I took a break from the search, and then tried again, and this time, somehow, I found the correct Clyde White.

Clyde was born in Iowa to Lyman and Florence White in 1899. Unfortunately, his mother died only days after his birth and he was sent to live with his grandparents. I found him living with them in the 1900 census, while his three older siblings, Coe, 16, Hattie, 10, and Mabel, 8, were listed in a separate household with their father. In 1910, Clyde is still living with his grandparents, at the age of 10. By then, his father had remarried a woman named Cordelia.

Clyde was inducted into the Army on April 11, 1918, shortly after graduating high school, and served with Company C, 108th Field Signal Bn. According to the article about his marriage in 1942, Clyde went overseas in May 1918 — I found him on the ship Melita leaving from New York.

He was an active participant in the Somme Sector with the Australians, seeing action in the Somme, Verdun and Meuse-Argonne battles, being slightly gassed in the latter battle, which necessitated his spending three weeks in the hospital.

Following the Armistice, he served with the Army of Occupation and was stationed at Dierkerk, Luxemburg. He returned to the United States on the ship Kasserin Auguste Victoria, leaving Brest, France May 14, 1919. He was mustered out of service at Camp Dodge, IA, on June 21, 1919.

Although I had found the article about his marriage in 1942 to Ida Stark, I found him in the 1930 census with another woman, his first wife, Nellie, whom he married in 1928. At that time he is listed as a printer in a newspaper office in Iowa.

In the 1940 census, he is still listed as married, probably to Nellie, but he is living with other men at what is translated from the census as “Cir Con Cust Camp” — but what I believe is probably the Civilian Conservation Corps. It states he is a truck driver in soil conservation. It also shows his duration of unemployment as 52 weeks.

It is possible that the hardships of unemployment and/or being away from his wife caused the breakdown of this marriage.
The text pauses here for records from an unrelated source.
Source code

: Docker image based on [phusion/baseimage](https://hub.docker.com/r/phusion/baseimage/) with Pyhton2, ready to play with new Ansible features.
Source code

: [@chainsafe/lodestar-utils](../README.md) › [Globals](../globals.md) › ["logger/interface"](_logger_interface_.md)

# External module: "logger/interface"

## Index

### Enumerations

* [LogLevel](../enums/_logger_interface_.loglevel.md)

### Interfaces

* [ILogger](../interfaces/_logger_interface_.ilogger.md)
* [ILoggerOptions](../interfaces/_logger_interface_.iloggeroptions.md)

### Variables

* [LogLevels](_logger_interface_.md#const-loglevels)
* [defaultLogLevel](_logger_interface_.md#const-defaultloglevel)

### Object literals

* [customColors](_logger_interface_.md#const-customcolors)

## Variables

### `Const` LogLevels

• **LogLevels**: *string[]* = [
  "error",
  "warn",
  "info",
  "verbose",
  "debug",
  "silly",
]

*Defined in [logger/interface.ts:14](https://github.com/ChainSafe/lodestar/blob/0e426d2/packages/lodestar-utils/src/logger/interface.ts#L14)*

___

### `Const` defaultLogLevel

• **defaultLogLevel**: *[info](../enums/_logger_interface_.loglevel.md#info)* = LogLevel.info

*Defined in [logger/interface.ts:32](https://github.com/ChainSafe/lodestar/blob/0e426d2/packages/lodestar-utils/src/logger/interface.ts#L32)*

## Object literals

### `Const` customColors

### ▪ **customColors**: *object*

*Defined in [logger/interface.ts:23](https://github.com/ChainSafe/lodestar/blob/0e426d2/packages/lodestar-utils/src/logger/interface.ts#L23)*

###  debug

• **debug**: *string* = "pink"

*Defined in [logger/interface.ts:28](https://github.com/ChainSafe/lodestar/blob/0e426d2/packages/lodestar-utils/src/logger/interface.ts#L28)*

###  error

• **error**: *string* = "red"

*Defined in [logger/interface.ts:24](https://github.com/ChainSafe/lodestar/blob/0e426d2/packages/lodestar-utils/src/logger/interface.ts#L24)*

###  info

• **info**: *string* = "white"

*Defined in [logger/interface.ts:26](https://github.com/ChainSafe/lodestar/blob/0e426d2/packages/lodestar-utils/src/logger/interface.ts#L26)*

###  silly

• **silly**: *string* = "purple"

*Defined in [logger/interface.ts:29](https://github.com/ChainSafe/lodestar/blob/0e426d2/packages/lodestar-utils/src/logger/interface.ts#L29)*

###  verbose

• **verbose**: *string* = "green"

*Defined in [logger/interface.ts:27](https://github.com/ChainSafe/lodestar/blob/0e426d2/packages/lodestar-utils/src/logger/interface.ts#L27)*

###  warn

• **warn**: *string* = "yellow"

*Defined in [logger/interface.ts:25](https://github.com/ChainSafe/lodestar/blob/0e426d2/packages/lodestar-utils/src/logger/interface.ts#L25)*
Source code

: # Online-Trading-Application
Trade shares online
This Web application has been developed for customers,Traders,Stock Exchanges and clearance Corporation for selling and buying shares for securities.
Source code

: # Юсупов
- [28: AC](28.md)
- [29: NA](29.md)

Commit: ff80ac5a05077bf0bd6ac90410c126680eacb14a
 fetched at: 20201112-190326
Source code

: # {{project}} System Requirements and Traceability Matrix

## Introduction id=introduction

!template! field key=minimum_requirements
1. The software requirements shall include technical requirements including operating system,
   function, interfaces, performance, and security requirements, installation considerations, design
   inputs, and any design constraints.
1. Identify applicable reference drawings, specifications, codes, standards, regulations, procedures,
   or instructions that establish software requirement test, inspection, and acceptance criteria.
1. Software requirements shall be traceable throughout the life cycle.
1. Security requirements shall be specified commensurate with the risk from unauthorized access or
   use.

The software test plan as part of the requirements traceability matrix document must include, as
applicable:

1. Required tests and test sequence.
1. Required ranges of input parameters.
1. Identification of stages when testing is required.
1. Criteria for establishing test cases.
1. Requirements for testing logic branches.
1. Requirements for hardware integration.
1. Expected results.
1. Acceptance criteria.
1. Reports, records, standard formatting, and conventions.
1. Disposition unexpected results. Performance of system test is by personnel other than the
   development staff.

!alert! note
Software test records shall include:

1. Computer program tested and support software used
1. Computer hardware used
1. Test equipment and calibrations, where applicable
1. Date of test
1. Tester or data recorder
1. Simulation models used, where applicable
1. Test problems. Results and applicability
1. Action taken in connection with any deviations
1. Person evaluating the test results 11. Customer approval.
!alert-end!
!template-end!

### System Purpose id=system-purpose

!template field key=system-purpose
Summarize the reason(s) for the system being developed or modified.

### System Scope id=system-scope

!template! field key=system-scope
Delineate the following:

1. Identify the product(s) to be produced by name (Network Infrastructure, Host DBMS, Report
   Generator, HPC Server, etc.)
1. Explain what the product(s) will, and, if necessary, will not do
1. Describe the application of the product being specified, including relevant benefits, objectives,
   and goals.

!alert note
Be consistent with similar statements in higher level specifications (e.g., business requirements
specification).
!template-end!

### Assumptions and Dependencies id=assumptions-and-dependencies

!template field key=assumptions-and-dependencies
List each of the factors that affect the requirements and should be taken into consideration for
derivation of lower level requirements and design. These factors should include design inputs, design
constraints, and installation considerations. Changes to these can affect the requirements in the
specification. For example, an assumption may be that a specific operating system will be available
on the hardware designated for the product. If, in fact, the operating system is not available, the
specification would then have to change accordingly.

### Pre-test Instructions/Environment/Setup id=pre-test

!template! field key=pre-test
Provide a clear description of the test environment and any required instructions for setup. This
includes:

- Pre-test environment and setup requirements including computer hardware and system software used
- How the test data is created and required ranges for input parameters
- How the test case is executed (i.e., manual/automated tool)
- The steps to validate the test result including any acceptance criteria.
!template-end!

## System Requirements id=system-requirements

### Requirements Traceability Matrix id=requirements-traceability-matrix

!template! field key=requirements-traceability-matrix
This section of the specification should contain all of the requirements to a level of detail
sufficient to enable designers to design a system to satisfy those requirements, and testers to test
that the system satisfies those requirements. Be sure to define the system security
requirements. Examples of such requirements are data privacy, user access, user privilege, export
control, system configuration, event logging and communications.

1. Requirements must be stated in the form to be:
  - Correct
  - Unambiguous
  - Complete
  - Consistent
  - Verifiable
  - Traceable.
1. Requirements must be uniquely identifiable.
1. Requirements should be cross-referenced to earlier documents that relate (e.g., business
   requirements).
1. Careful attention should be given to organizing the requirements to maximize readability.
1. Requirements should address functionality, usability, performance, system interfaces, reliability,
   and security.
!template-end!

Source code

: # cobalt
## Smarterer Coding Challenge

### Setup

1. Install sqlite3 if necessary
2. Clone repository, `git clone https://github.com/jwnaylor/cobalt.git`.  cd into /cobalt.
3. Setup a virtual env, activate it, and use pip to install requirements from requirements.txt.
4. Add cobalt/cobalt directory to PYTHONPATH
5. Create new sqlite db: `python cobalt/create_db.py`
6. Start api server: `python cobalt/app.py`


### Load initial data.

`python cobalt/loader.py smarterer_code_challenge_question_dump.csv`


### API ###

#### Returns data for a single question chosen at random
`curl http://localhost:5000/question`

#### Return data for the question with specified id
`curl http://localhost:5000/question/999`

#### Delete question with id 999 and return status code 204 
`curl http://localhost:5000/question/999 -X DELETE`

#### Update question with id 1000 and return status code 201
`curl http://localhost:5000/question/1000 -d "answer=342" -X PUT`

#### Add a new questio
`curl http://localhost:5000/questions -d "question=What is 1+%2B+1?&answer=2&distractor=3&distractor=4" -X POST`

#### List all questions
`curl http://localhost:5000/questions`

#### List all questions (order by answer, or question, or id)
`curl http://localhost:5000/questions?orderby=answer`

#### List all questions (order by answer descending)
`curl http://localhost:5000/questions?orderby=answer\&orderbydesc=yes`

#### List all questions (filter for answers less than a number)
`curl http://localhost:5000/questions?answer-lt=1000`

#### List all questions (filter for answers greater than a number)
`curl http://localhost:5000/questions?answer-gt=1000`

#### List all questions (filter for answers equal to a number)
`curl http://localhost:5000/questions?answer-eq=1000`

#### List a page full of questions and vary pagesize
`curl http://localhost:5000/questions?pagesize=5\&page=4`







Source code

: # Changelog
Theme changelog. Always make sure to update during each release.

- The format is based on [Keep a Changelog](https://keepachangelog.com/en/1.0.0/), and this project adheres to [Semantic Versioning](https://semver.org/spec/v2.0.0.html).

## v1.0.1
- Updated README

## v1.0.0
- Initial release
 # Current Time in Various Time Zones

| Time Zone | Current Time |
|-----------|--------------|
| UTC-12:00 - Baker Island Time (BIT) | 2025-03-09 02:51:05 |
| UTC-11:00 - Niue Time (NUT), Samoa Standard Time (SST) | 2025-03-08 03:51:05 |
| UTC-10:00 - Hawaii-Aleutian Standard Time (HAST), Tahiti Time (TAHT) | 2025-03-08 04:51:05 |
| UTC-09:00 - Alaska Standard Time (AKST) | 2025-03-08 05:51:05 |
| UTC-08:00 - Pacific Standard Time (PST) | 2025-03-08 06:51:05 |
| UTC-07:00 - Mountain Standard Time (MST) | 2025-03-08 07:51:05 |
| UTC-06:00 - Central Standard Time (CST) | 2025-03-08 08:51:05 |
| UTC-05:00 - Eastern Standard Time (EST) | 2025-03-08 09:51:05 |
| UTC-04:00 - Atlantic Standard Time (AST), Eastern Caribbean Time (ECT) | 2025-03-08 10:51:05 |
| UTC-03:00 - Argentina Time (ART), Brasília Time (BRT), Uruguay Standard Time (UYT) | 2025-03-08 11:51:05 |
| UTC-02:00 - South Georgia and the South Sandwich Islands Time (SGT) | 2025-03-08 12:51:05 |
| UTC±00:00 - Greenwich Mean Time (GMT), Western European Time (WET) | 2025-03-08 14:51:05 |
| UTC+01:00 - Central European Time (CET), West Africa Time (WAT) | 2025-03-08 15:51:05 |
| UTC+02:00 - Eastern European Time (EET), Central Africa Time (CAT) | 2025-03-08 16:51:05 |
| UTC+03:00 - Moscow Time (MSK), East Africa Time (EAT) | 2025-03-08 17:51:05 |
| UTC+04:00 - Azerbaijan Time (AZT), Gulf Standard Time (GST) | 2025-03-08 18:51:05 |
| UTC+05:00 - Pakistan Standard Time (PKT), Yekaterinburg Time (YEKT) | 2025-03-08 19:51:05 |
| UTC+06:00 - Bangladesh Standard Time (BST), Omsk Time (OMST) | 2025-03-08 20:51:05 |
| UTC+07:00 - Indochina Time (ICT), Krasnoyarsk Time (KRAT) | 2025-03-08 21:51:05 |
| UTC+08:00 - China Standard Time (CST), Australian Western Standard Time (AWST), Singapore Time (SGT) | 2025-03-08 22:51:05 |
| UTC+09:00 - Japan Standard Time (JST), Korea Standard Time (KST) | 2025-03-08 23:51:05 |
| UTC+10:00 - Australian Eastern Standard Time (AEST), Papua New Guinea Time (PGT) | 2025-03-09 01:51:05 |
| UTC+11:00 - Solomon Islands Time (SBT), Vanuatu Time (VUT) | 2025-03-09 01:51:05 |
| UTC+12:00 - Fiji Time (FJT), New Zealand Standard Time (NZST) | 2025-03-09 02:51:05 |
Either way, the article in 1942, just two years later, shows Clyde marrying Ida Stark.

His military records also shows that he was inducted into the army again in 1942, and served from July 7, 1942, to Feb. 9, 1943. At that time he was apparently living at Bloomfield, because I found an article in the Bloomfield Monitor on a list of men to be inducted.

The article about his marriage to Ida was also in the Bloomfield Monitor, and it says he came to Bloomfield on Sept. 1 of that year and entered the employ of The Bloomfield Monitor, as a printer and solicitor.

After writing most of this article and finally finding his date of death, I looked in the Osmond Republican and found Clyde’s obituary. This states that his tour of duty in WWII was in the United States.

After working at the Bloomfield Monitor, he and his wife started the first drive-in at Bloomfield, and then operated the West Side Café for three years.

They were proprietors of the Rainbow Inn for 10 years, and he worked at

Gavins Point Dam and for Jay Lush at the Bloomfield Hatchery.

In April 1961, the couple purchased the Osmond Café and in May began the business which they had operated ever since then. The article I found about him buying the old library building was in the Osmond Republican in 1962, and it says that it would be removed from the corner lot and remodeled into living quarters.

After being in failing health for several years, Clyde died at the Plainview hospital on June 20, 1969, due to heart disease. Funeral services were held at Immanuel Lutheran Church here and at Trinity Lutheran Church in Bloomfield. Legionnaires of the Osmond and Bloomfield posts and members of the VFW of Creighton conducted military services. The flag was presented to the widow by Norman Blunck.

Clyde and his wife are buried in the Bloomfield Cemetery.